Church of Radioactive Waste?

Couple of years ago, I saw a program on Discovery channel or TLC about how to safely interr radioactive waste, which (I believe) has a half life of 20,000 years.

They would take the waste to a secure site, free of geologic activity, away from populated areas, on land built on solid bedrock with no cracks leading to groundwater.

Of course, in a couple of millenia, chances are our nation and language won’t be around to keep future archaeologists and prospectors from digging up still lethal waste.

So the theory being bandied about is that we establish some kind of “priesthood” ,whose purpose is to keep everyone out of the “Sacred repository” for eternity.

I, of course, simply thought a bunch of “KEEP OUT” signs would suffice, But how do you leave a message specifically for those whose culture is absolutely unknown and therefore unpredictable?

I figure, placing on top of each hatch on the pit, a giant multi-ton granite obelisk, enscribed with a warning in all the major languages today. I reason that, to make a modern Rosetta Stone, you’d need to emphasize certain words.
Take a pneumatic router with a diamond bit, and inscribe the nouns with a square relief, verbs with a V relief, adjectives with a round relief, etc etc. Also, etch and paint each noun, verb, adjective, etc with an appropriate pigment thought to last several millenia.

The message should be:

WARNING: THERE IS POISON HERE. DO NOT ENTER.
WE MADE THIS PLACE TO STORE THAT WHICH WE CANNOT MAKE SAFE.
WE DO THIS TO PROTECT YOU…OUR CHILDREN.
PLEASE…HEED THIS WARNING AND LIVE HEALTHY AND SAFE.

I figure much more can be done.
What suggestions do you have to keep this site secure?

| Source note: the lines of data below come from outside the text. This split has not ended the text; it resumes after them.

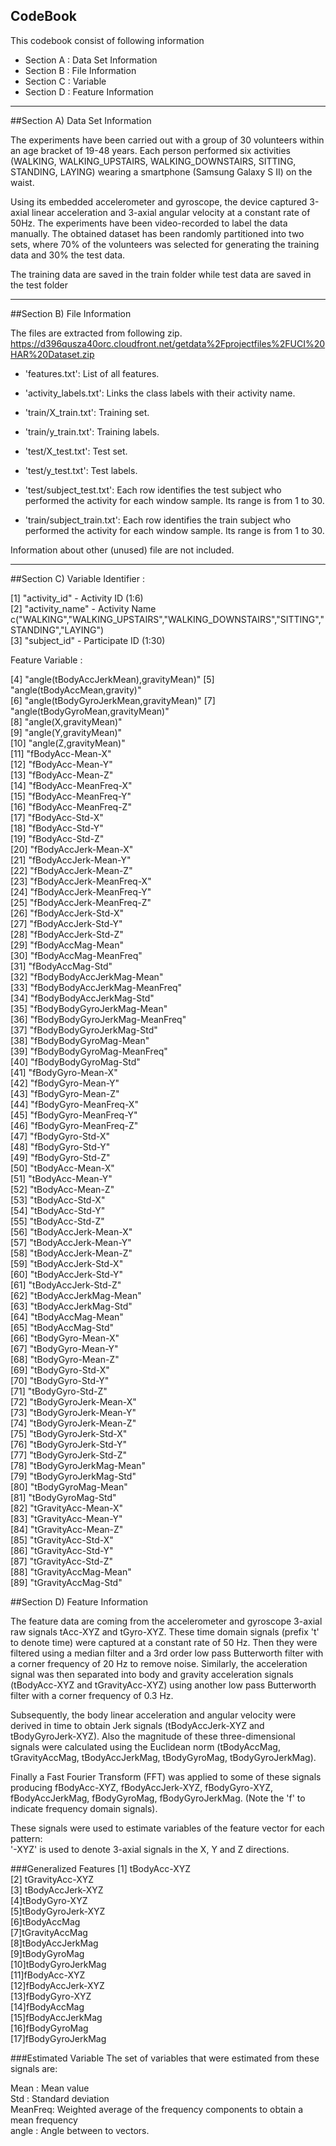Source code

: ## CodeBook

This codebook consist of following information

* Section A : Data Set Information
* Section B : File Information
* Section C : Variable
* Section D : Feature Information


******
##Section A) Data Set Information

The experiments have been carried out with a group of 30 volunteers within an age bracket of 19-48 years. Each person performed six activities (WALKING, WALKING_UPSTAIRS, WALKING_DOWNSTAIRS, SITTING, STANDING, LAYING) wearing a smartphone (Samsung Galaxy S II) on the waist.                 
                 
Using its embedded accelerometer and gyroscope, the device captured 3-axial linear acceleration and 3-axial angular velocity at a constant rate of 50Hz. The experiments have been video-recorded to label the data manually. The obtained dataset has been randomly partitioned into two sets, where 70% of the volunteers was selected for generating the training data and 30% the test data. 
                
 
The training data are saved in the train folder while test data are saved in the test folder
                
 
******

##Section B) File Information

The files are extracted from following zip.                
https://d396qusza40orc.cloudfront.net/getdata%2Fprojectfiles%2FUCI%20HAR%20Dataset.zip

- 'features.txt': List of all features.

- 'activity_labels.txt': Links the class labels with their activity name.

- 'train/X_train.txt': Training set.

- 'train/y_train.txt': Training labels.

- 'test/X_test.txt': Test set.

- 'test/y_test.txt': Test labels.

- 'test/subject_test.txt': Each row identifies the test subject who performed the activity for each window sample. Its range is from 1 to 30. 

- 'train/subject_train.txt': Each row identifies the train subject who performed the activity for each window sample. Its range is from 1 to 30. 

Information about other (unused) file are not included.

******

##Section C) Variable
Identifier :

 [1] "activity_id"   - Activity ID  (1:6)                        
 [2] "activity_name" - Activity Name c("WALKING","WALKING_UPSTAIRS","WALKING_DOWNSTAIRS","SITTING","STANDING","LAYING")         
 [3] "subject_id"    - Participate ID (1:30)
                
 
Feature Variable :

 [4] "angle(tBodyAccJerkMean),gravityMean)"
 [5] "angle(tBodyAccMean,gravity)"         
 [6] "angle(tBodyGyroJerkMean,gravityMean)"
 [7] "angle(tBodyGyroMean,gravityMean)"    
 [8] "angle(X,gravityMean)"                
 [9] "angle(Y,gravityMean)"                
[10] "angle(Z,gravityMean)"                
[11] "fBodyAcc-Mean-X"                     
[12] "fBodyAcc-Mean-Y"                     
[13] "fBodyAcc-Mean-Z"                     
[14] "fBodyAcc-MeanFreq-X"                 
[15] "fBodyAcc-MeanFreq-Y"                 
[16] "fBodyAcc-MeanFreq-Z"                 
[17] "fBodyAcc-Std-X"                      
[18] "fBodyAcc-Std-Y"                      
[19] "fBodyAcc-Std-Z"                      
[20] "fBodyAccJerk-Mean-X"                 
[21] "fBodyAccJerk-Mean-Y"                 
[22] "fBodyAccJerk-Mean-Z"                 
[23] "fBodyAccJerk-MeanFreq-X"             
[24] "fBodyAccJerk-MeanFreq-Y"             
[25] "fBodyAccJerk-MeanFreq-Z"             
[26] "fBodyAccJerk-Std-X"                  
[27] "fBodyAccJerk-Std-Y"                  
[28] "fBodyAccJerk-Std-Z"                  
[29] "fBodyAccMag-Mean"                    
[30] "fBodyAccMag-MeanFreq"                
[31] "fBodyAccMag-Std"                     
[32] "fBodyBodyAccJerkMag-Mean"            
[33] "fBodyBodyAccJerkMag-MeanFreq"        
[34] "fBodyBodyAccJerkMag-Std"             
[35] "fBodyBodyGyroJerkMag-Mean"           
[36] "fBodyBodyGyroJerkMag-MeanFreq"       
[37] "fBodyBodyGyroJerkMag-Std"            
[38] "fBodyBodyGyroMag-Mean"               
[39] "fBodyBodyGyroMag-MeanFreq"           
[40] "fBodyBodyGyroMag-Std"                
[41] "fBodyGyro-Mean-X"                    
[42] "fBodyGyro-Mean-Y"                    
[43] "fBodyGyro-Mean-Z"                    
[44] "fBodyGyro-MeanFreq-X"                
[45] "fBodyGyro-MeanFreq-Y"                
[46] "fBodyGyro-MeanFreq-Z"                
[47] "fBodyGyro-Std-X"                     
[48] "fBodyGyro-Std-Y"                     
[49] "fBodyGyro-Std-Z"                     
[50] "tBodyAcc-Mean-X"                     
[51] "tBodyAcc-Mean-Y"                     
[52] "tBodyAcc-Mean-Z"                     
[53] "tBodyAcc-Std-X"                      
[54] "tBodyAcc-Std-Y"                      
[55] "tBodyAcc-Std-Z"                      
[56] "tBodyAccJerk-Mean-X"                 
[57] "tBodyAccJerk-Mean-Y"                 
[58] "tBodyAccJerk-Mean-Z"                 
[59] "tBodyAccJerk-Std-X"                  
[60] "tBodyAccJerk-Std-Y"                  
[61] "tBodyAccJerk-Std-Z"                  
[62] "tBodyAccJerkMag-Mean"                
[63] "tBodyAccJerkMag-Std"                 
[64] "tBodyAccMag-Mean"                    
[65] "tBodyAccMag-Std"                     
[66] "tBodyGyro-Mean-X"                    
[67] "tBodyGyro-Mean-Y"                    
[68] "tBodyGyro-Mean-Z"                    
[69] "tBodyGyro-Std-X"                     
[70] "tBodyGyro-Std-Y"                     
[71] "tBodyGyro-Std-Z"                     
[72] "tBodyGyroJerk-Mean-X"                
[73] "tBodyGyroJerk-Mean-Y"                
[74] "tBodyGyroJerk-Mean-Z"                
[75] "tBodyGyroJerk-Std-X"                 
[76] "tBodyGyroJerk-Std-Y"                 
[77] "tBodyGyroJerk-Std-Z"                 
[78] "tBodyGyroJerkMag-Mean"               
[79] "tBodyGyroJerkMag-Std"                
[80] "tBodyGyroMag-Mean"                   
[81] "tBodyGyroMag-Std"                    
[82] "tGravityAcc-Mean-X"                  
[83] "tGravityAcc-Mean-Y"                  
[84] "tGravityAcc-Mean-Z"                  
[85] "tGravityAcc-Std-X"                   
[86] "tGravityAcc-Std-Y"                   
[87] "tGravityAcc-Std-Z"                   
[88] "tGravityAccMag-Mean"                 
[89] "tGravityAccMag-Std"

                
 
##Section D) Feature Information

The feature data are coming from the accelerometer and gyroscope 3-axial raw signals tAcc-XYZ and tGyro-XYZ. These time domain signals (prefix 't' to denote time) were captured at a constant rate of 50 Hz. Then they were filtered using a median filter and a 3rd order low pass Butterworth filter with a corner frequency of 20 Hz to remove noise. Similarly, the acceleration signal was then separated into body and gravity acceleration signals (tBodyAcc-XYZ and tGravityAcc-XYZ) using another low pass Butterworth filter with a corner frequency of 0.3 Hz. 

Subsequently, the body linear acceleration and angular velocity were derived in time to obtain Jerk signals (tBodyAccJerk-XYZ and tBodyGyroJerk-XYZ). Also the magnitude of these three-dimensional signals were calculated using the Euclidean norm (tBodyAccMag, tGravityAccMag, tBodyAccJerkMag, tBodyGyroMag, tBodyGyroJerkMag). 

Finally a Fast Fourier Transform (FFT) was applied to some of these signals producing fBodyAcc-XYZ, fBodyAccJerk-XYZ, fBodyGyro-XYZ, fBodyAccJerkMag, fBodyGyroMag, fBodyGyroJerkMag. (Note the 'f' to indicate frequency domain signals). 

These signals were used to estimate variables of the feature vector for each pattern:  
'-XYZ' is used to denote 3-axial signals in the X, Y and Z directions.
                
                 
 
###Generalized Features
[1] tBodyAcc-XYZ                 
[2] tGravityAcc-XYZ                 
[3] tBodyAccJerk-XYZ                 
[4]tBodyGyro-XYZ                 
[5]tBodyGyroJerk-XYZ                 
[6]tBodyAccMag                 
[7]tGravityAccMag                 
[8]tBodyAccJerkMag                 
[9]tBodyGyroMag                 
[10]tBodyGyroJerkMag                 
[11]fBodyAcc-XYZ                 
[12]fBodyAccJerk-XYZ                 
[13]fBodyGyro-XYZ                 
[14]fBodyAccMag                 
[15]fBodyAccJerkMag                 
[16]fBodyGyroMag                 
[17]fBodyGyroJerkMag
                
 
###Estimated Variable
The set of variables that were estimated from these signals are: 
                
Mean    : Mean value                   
Std     : Standard deviation                   
MeanFreq: Weighted average of the frequency components to obtain a mean frequency                   
angle   : Angle between to vectors.
            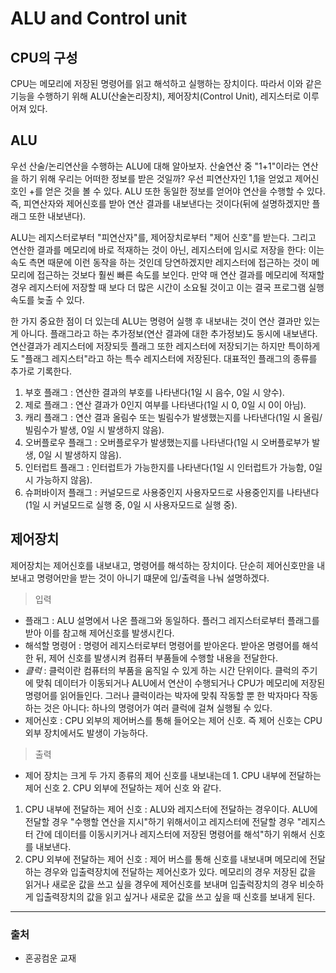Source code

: # ALU and Control unit
## CPU의 구성
CPU는 메모리에 저장된 명령어를 읽고 해석하고 실행하는 장치이다. 따라서 이와 같은 기능을 수행하기 위해 ALU(산술논리장치), 제어장치(Control Unit), 레지스터로 이루어져 있다.
## ALU
우선 산술/논리연산을 수행하는 ALU에 대해 알아보자. 산술연산 중 "1+1"이라는 연산을 하기 위해 우리는 어떠한 정보를 받은 것일까? 우선 피연산자인 1,1을 얻었고 제어신호인 +를 얻은 것을 볼 수 있다. ALU 또한 동일한 정보를 얻어야 연산을 수행할 수 있다. 즉, 피연산자와 제어신호를 받아 연산 결과를 내보낸다는 것이다(뒤에 설명하겠지만 플래그 또한 내보낸다). 

ALU는 레지스터로부터 "피연산자"를, 제어장치로부터 "제어 신호"를 받는다. 그리고 연산한 결과를 메모리에 바로 적재하는 것이 아닌, 레지스터에 임시로 저장을 한다: 이는 속도 측면 때문에 이런 동작을 하는 것인데 당연하겠지만 레지스터에 접근하는 것이 메모리에 접근하는 것보다 훨씬 빠른 속도를 보인다. 만약 매 연산 결과를 메모리에 적재할 경우 레지스터에 저장할 때 보다 더 많은 시간이 소요될 것이고 이는 결국 프로그램 실행 속도를 늦출 수 있다. 

한 가지 중요한 점이 더 있는데 ALU는 명령어 실행 후 내보내는 것이 연산 결과만 있는게 아니다. 플래그라고 하는 추가정보(연산 결과에 대한 추가정보)도 동시에 내보낸다. 연산결과가 레지스터에 저장되듯 플래그 또한 레지스터에 저장되기는 하지만 특이하게도 "플래그 레지스터"라고 하는 특수 레지스터에 저장된다. 대표적인 플래그의 종류를 추가로 기록한다. 

1. 부호 플래그 : 연산한 결과의 부호를 나타낸다(1일 시 음수, 0일 시 양수).
2. 제로 플래그 : 연산 결과가 0인지 여부를 나타낸다(1일 시 0, 0일 시 0이 아님).
3. 캐리 플래그 : 연산 결과 올림수 또는 빌림수가 발생했는지를 나타낸다(1일 시 올림/빌림수가 발생, 0일 시 발생하지 않음).
4. 오버플로우 플래그 : 오버플로우가 발생했는지를 나타낸다(1일 시 오버플로부가 발생, 0일 시 발생하지 않음).
5. 인터럽트 플래그 : 인터럽트가 가능한지를 나타낸다(1일 시 인터럽트가 가능함, 0일 시 가능하지 않음).
6. 슈퍼바이저 플래그 : 커널모드로 사용중인지 사용자모드로 사용중인지를 나타낸다(1일 시 커널모드로 실행 중, 0일 시 사용자모드로 실행 중).

## 제어장치
제어장치는 제어신호를 내보내고, 명령어를 해석하는 장치이다. 단순히 제어신호만을 내보내고 명령어만을 받는 것이 아니기 떄문에 입/출력을 나눠 설명하겠다.
> 입력

* 플래그 : ALU 설명에서 나온 플래그와 동일하다. 플러그 레지스터로부터 플래그를 받아 이를 참고해 제어신호를 발생시킨다.
* 해석할 명령어 : 명령어 레지스터로부터 명령어를 받아온다. 받아온 명령어를 해석한 뒤, 제어 신호를 발생시켜 컴퓨터 부품들에 수행할 내용을 전달한다.
* *클럭* : 클럭이란 컴퓨터의 부품을 움직일 수 있게 하는 시간 단위이다. 클럭의 주기에 맞춰 데이터가 이동되거나 ALU에서 연산이 수행되거나 CPU가 메모리에 저장된 명령어를 읽어들인다. 그러나 클럭이라는 박자에 맞춰 작동할 뿐 한 박자마다 작동하는 것은 아니다: 하나의 명령어가 여러 클럭에 걸쳐 실행될 수 있다.
* 제어신호 : CPU 외부의 제어버스를 통해 들어오는 제어 신호. 즉 제어 신호는 CPU 외부 장치에서도 발생이 가능하다.

> 출력

* 제어 장치는 크게 두 가지 종류의 제어 신호를 내보내는데 1. CPU 내부에 전달하는 제어 신호 2. CPU 외부에 전달하는 제어 신호 와 같다.
1. CPU 내부에 전달하는 제어 신호 : ALU와 레지스터에 전달하는 경우이다. ALU에 전달할 경우 "수행할 연산을 지시"하기 위해서이고 레지스터에 전달할 경우 "레지스터 간에 데이터를 이동시키거나 레지스터에 저장된 명령어를 해석"하기 위해서 신호를 내보낸다.
2. CPU 외부에 전달하는 제어 신호 : 제어 버스를 통해 신호를 내보내며 메모리에 전달하는 경우와 입출력장치에 전달하는 제어신호가 있다. 메모리의 경우 저장된 값을 읽거나 새로운 값을 쓰고 싶을 경우에 제어신호를 보내며 입출럭장치의 경우 비슷하게 입출력장치의 값을 읽고 싶거나 새로운 값을 쓰고 싶을 때 신호를 보내게 된다.

------
### 출처
* 혼공컴운 교재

I think the very placement of the stuff should send some kind of message: They buried it this deep for a reason, maybe it isn’t safe to be anywhere close to. The idea of a priesthood seems stupid to me: Any time you create a philosophy, fundamental tenants get mangled over time. Maybe the priesthood would come to power and start shoving sacrificial victims down there to ‘meet the deities’. More likely, the Order of the Waste would die out and nobody would remember them. The embossed message sounds like a better plan, but only marginally. Remember, we’re talking thousands of years here. The English language has arisen from Proto-Indo-European in less time than that. How can we be sure English or French or Chinese or any other language will still exist even a quarter of the way into the waste’s half-life? Granted, writing and sound recordings will slow the process of linguistic change, but try this for me: Look up a copy of The Canterbury Tales by Geoffrey Chaucer, a version with the Middle English (the language of Chaucer) alongside the Modern English (current since Shakespeare, or the 1600s). See how well you can read English text not a thousand years old. Then realize we’ll have to keep this shit safe for 40,000 years (two half-lives). We should think of a system of picture-writing, as used on international signs. Make it as self-evident as possible, train as many people to read it as we can, make as many durable records of it as we can (monuments in stone with text alongside (think Rosetta Stone, if they know one they can derive the other), optical computer records in satellites, etc.), and then make the original copy as durable as we can.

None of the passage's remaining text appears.